Despite having many substantially wealthy families, there are few single family offices (SFOs) and even fewer multifamily offices (MFOs) in the Middle East. Some estimates put the number of SFOs at between 60 and 75. Whether that’s right or not, most analysts think that there are many more families that could afford to run a family office than are currently doing so.
But this is going to change – not least because the level of expertise available to service family offices in the Middle East has improved substantially in the last five years.
Traditionally, family businesses in the Middle East set up family offices outside the region. They were based in Geneva or London, for example. Security was one reason for this: faced with the risk that an unfavorable regime could come to power, many families felt it was best to have their money in politically stable locations. But another factor was that, until quite recently, the local expertise and legal frameworks didn’t exist in the Middle East to support family offices.
Today, places like Qatar and the United Arab Emirates (UAE) are politically stable. And they have also developed the level of expertise required to service family offices locally – expertise that is centered within the Dubai International Financial Center (DIFC) and Qatar’s equivalent, the Qatar Financial Center (QFC).
These centers have enacted regulations to aid the development of SFOs and MFOs. Recent regulations include Qatar’s Single Family Office Regulations in 2012. Similar regulations governing SFOs in Dubai were passed a year before.
This has meant that wealthy families in, say, Riyadh can now get on a short flight to Qatar or Dubai when they want expert management of their wealth, rather than a seven-hour flight to Geneva.
There are also more examples of very well-run and extremely sophisticated family offices in the region, which serve as good role models. The Al Touq Group and Manafea Holdings in Riyadh, and the Future Group and Majid Al Futtaim Group in Dubai, are just a few examples. Most are, of course, discretely “hidden” and aim to keep away from public attention.

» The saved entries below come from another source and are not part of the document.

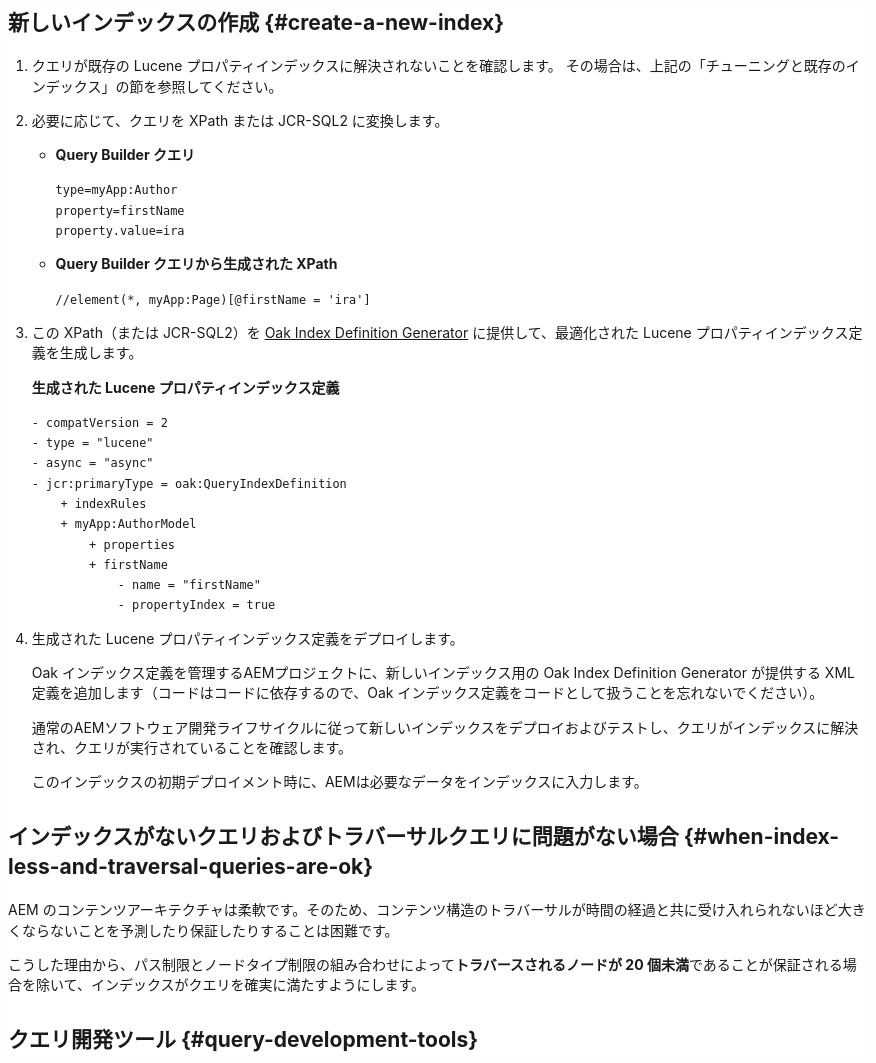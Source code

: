 ## 新しいインデックスの作成 {#create-a-new-index}

1. クエリが既存の Lucene プロパティインデックスに解決されないことを確認します。 その場合は、上記の「チューニングと既存のインデックス」の節を参照してください。
1. 必要に応じて、クエリを XPath または JCR-SQL2 に変換します。

   * **Query Builder クエリ**

      ```
      type=myApp:Author
      property=firstName
      property.value=ira
      ```

   * **Query Builder クエリから生成された XPath**

      ```
      //element(*, myApp:Page)[@firstName = 'ira']
      ```

1. この XPath（または JCR-SQL2）を [Oak Index Definition Generator](https://oakutils.appspot.com/generate/index) に提供して、最適化された Lucene プロパティインデックス定義を生成します。

   **生成された Lucene プロパティインデックス定義**

   ```xml
   - compatVersion = 2
   - type = "lucene"
   - async = "async"
   - jcr:primaryType = oak:QueryIndexDefinition
       + indexRules 
       + myApp:AuthorModel 
           + properties 
           + firstName 
               - name = "firstName"
               - propertyIndex = true
   ```

1. 生成された Lucene プロパティインデックス定義をデプロイします。

   Oak インデックス定義を管理するAEMプロジェクトに、新しいインデックス用の Oak Index Definition Generator が提供する XML 定義を追加します（コードはコードに依存するので、Oak インデックス定義をコードとして扱うことを忘れないでください）。

   通常のAEMソフトウェア開発ライフサイクルに従って新しいインデックスをデプロイおよびテストし、クエリがインデックスに解決され、クエリが実行されていることを確認します。

   このインデックスの初期デプロイメント時に、AEMは必要なデータをインデックスに入力します。

## インデックスがないクエリおよびトラバーサルクエリに問題がない場合 {#when-index-less-and-traversal-queries-are-ok}

AEM のコンテンツアーキテクチャは柔軟です。そのため、コンテンツ構造のトラバーサルが時間の経過と共に受け入れられないほど大きくならないことを予測したり保証したりすることは困難です。

こうした理由から、パス制限とノードタイプ制限の組み合わせによって&#x200B;**トラバースされるノードが 20 個未満**&#x200B;であることが保証される場合を除いて、インデックスがクエリを確実に満たすようにします。

## クエリ開発ツール {#query-development-tools}
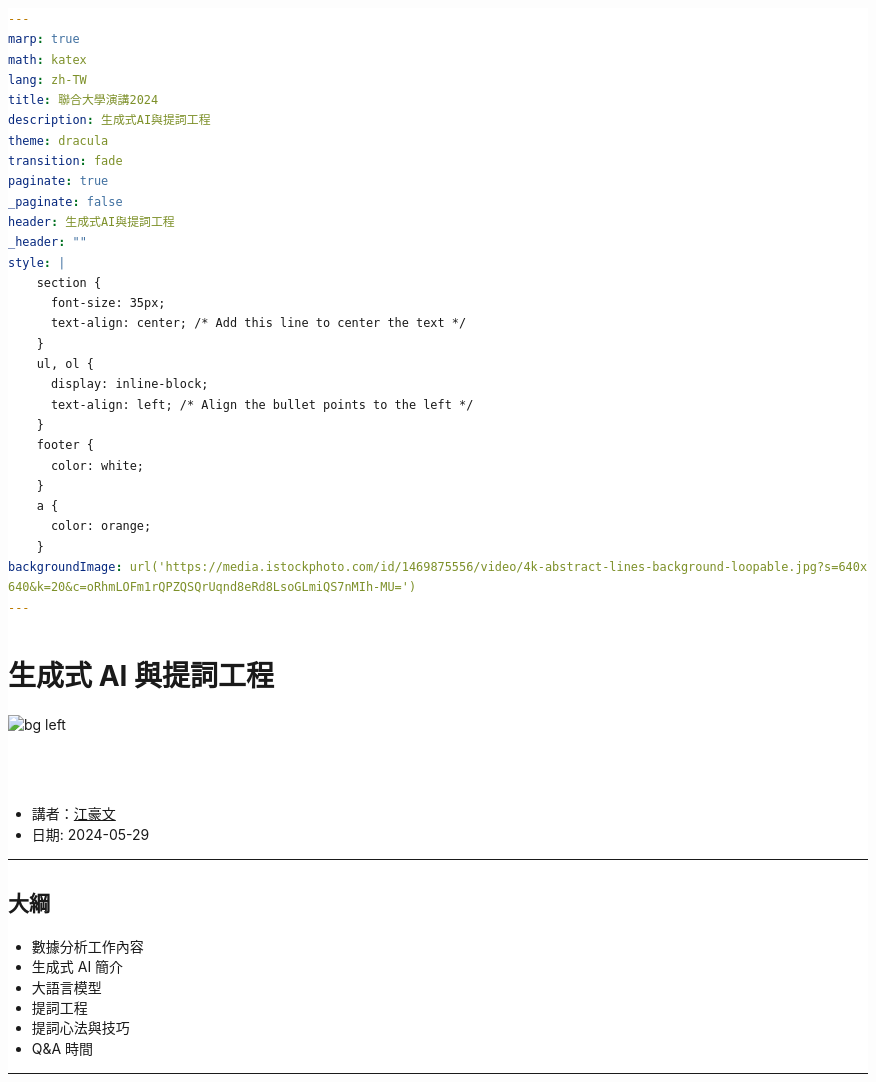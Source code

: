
 ```yaml
---
marp: true
math: katex
lang: zh-TW
title: 聯合大學演講2024
description: 生成式AI與提詞工程
theme: dracula
transition: fade
paginate: true
_paginate: false
header: 生成式AI與提詞工程
_header: ""
style: |
    section {
      font-size: 35px;
      text-align: center; /* Add this line to center the text */
    }
    ul, ol {
      display: inline-block;
      text-align: left; /* Align the bullet points to the left */
    }
    footer {
      color: white;
    }
    a {
      color: orange;
    }
backgroundImage: url('https://media.istockphoto.com/id/1469875556/video/4k-abstract-lines-background-loopable.jpg?s=640x640&k=20&c=oRhmLOFm1rQPZQSQrUqnd8eRd8LsoGLmiQS7nMIh-MU=')
---
```


#  生成式 AI 與提詞工程




![bg left](https://www.m3global.com/img/content/blog/ai-impact.jpg)

<br>
<br>

-   講者：[江豪文](https://bit.ly/4fL1hX0)
-   日期: 2024-05-29



---

## 大綱

-   數據分析工作內容
-   生成式 AI 簡介
-   大語言模型
-   提詞工程
-   提詞心法與技巧
-   Q&A 時間

---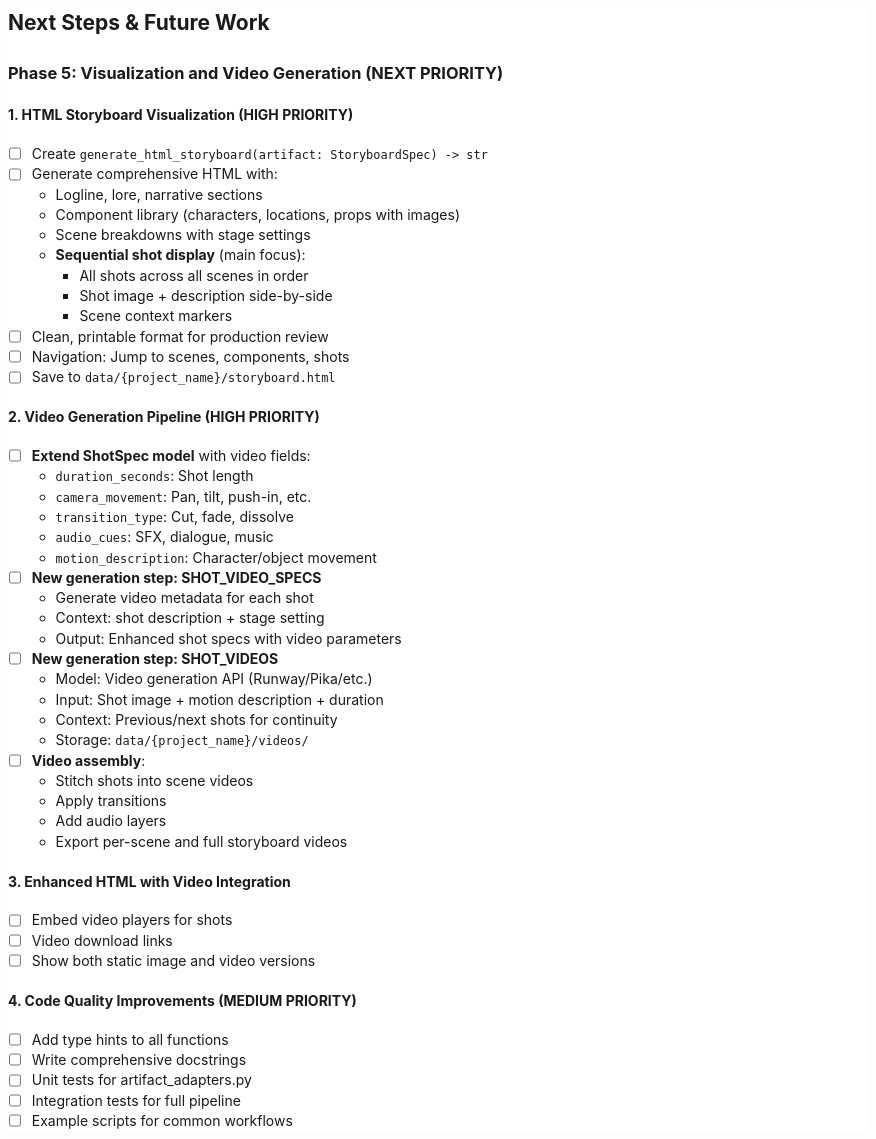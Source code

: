 
## Next Steps & Future Work

### Phase 5: Visualization and Video Generation (NEXT PRIORITY)

#### 1. HTML Storyboard Visualization (HIGH PRIORITY)
- [ ] Create `generate_html_storyboard(artifact: StoryboardSpec) -> str`
- [ ] Generate comprehensive HTML with:
  - Logline, lore, narrative sections
  - Component library (characters, locations, props with images)
  - Scene breakdowns with stage settings
  - **Sequential shot display** (main focus):
    - All shots across all scenes in order
    - Shot image + description side-by-side
    - Scene context markers
- [ ] Clean, printable format for production review
- [ ] Navigation: Jump to scenes, components, shots
- [ ] Save to `data/{project_name}/storyboard.html`

#### 2. Video Generation Pipeline (HIGH PRIORITY)
- [ ] **Extend ShotSpec model** with video fields:
  - `duration_seconds`: Shot length
  - `camera_movement`: Pan, tilt, push-in, etc.
  - `transition_type`: Cut, fade, dissolve
  - `audio_cues`: SFX, dialogue, music
  - `motion_description`: Character/object movement
- [ ] **New generation step: SHOT_VIDEO_SPECS**
  - Generate video metadata for each shot
  - Context: shot description + stage setting
  - Output: Enhanced shot specs with video parameters
- [ ] **New generation step: SHOT_VIDEOS**
  - Model: Video generation API (Runway/Pika/etc.)
  - Input: Shot image + motion description + duration
  - Context: Previous/next shots for continuity
  - Storage: `data/{project_name}/videos/`
- [ ] **Video assembly**:
  - Stitch shots into scene videos
  - Apply transitions
  - Add audio layers
  - Export per-scene and full storyboard videos

#### 3. Enhanced HTML with Video Integration
- [ ] Embed video players for shots
- [ ] Video download links
- [ ] Show both static image and video versions

#### 4. Code Quality Improvements (MEDIUM PRIORITY)
- [ ] Add type hints to all functions
- [ ] Write comprehensive docstrings
- [ ] Unit tests for artifact_adapters.py
- [ ] Integration tests for full pipeline
- [ ] Example scripts for common workflows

As centers such as QFC and DIFC further develop their expertise in money management for the very wealthy, they will see more of the Middle East’s wealth stay in the region. Indeed, instability in the wider Middle East, Levant and North African region has led to considerable amounts of money being placed into accounts in Qatar and the UAE. Whereas this money used to go to Europe, more and more now goes to the main financial centers in the Gulf.
This trend will also fuel demand for MFOs, which have been slow to get going in the Middle East. Some say that’s because other families don’t like to place their money in an MFO structure, because they feel they will share too much information about their wealth with others. Middle Eastern money likes to be very discreet. But I’m not so sure that’s the real reason.
I think it’s more that MFOs’ structures have not yet been tried in the region – or at least they are very much in their infancy. They need to show that they are worthwhile, that they can add value. As time goes by, I think new MFOs will prove they can do this, backed by legal and other professional expertise. They will become more common in the years ahead in the Middle East – as indeed will SFOs. That will be good for family business owners in the region and will help to professionalize the management of their wealth – and keep it close to home.